### Exercise instructions
Where does the word "This" appear in the entries below? Copy each line that holds it.

### Saved entries
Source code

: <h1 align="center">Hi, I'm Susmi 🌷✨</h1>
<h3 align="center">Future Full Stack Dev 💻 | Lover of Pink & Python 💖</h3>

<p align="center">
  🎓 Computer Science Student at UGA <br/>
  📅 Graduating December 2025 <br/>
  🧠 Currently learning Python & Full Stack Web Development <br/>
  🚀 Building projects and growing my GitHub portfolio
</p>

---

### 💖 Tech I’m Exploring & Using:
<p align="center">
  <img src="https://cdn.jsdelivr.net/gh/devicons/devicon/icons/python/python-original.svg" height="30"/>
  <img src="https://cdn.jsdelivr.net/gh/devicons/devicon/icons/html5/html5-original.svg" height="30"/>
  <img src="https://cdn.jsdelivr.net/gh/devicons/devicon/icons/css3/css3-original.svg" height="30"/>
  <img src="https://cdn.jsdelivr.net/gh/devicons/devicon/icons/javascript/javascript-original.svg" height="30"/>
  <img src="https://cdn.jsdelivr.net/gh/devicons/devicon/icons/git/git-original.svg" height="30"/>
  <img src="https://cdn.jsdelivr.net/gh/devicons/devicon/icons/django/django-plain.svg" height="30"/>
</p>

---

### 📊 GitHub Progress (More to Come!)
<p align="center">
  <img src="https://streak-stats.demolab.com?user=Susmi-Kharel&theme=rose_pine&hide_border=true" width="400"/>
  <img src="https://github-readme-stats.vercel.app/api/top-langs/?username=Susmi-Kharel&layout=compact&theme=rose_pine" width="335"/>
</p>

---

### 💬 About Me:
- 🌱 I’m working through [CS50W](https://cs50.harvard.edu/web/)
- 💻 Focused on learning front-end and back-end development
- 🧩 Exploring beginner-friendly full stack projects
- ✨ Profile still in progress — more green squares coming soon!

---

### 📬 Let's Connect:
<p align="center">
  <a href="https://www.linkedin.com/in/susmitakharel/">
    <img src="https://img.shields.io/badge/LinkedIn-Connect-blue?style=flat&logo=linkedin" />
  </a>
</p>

...

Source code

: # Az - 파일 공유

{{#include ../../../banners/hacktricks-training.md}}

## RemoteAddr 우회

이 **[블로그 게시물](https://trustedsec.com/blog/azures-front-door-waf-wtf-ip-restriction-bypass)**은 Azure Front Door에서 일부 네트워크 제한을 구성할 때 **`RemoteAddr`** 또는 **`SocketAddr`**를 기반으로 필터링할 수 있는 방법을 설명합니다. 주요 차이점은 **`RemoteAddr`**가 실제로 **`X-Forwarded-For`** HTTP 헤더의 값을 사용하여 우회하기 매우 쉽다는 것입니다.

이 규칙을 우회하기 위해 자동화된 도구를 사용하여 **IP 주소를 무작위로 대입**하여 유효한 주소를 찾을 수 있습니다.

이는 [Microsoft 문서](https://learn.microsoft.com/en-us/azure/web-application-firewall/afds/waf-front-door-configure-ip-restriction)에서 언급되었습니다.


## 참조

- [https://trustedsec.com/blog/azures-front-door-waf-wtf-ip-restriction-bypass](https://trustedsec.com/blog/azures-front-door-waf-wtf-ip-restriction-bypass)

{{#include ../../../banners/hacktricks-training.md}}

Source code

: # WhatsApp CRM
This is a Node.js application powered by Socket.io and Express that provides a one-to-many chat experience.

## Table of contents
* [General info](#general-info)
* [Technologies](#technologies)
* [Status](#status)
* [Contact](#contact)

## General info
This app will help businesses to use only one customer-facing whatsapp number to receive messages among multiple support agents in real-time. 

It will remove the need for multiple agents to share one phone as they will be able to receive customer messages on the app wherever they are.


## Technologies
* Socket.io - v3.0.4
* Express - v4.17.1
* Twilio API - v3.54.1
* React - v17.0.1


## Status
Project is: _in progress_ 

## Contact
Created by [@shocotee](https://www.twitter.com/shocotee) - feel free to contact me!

### Output below
This is a Node.js application powered by Socket.io and Express that provides a one-to-many chat experience.
This app will help businesses to use only one customer-facing whatsapp number to receive messages among multiple support agents in real-time. 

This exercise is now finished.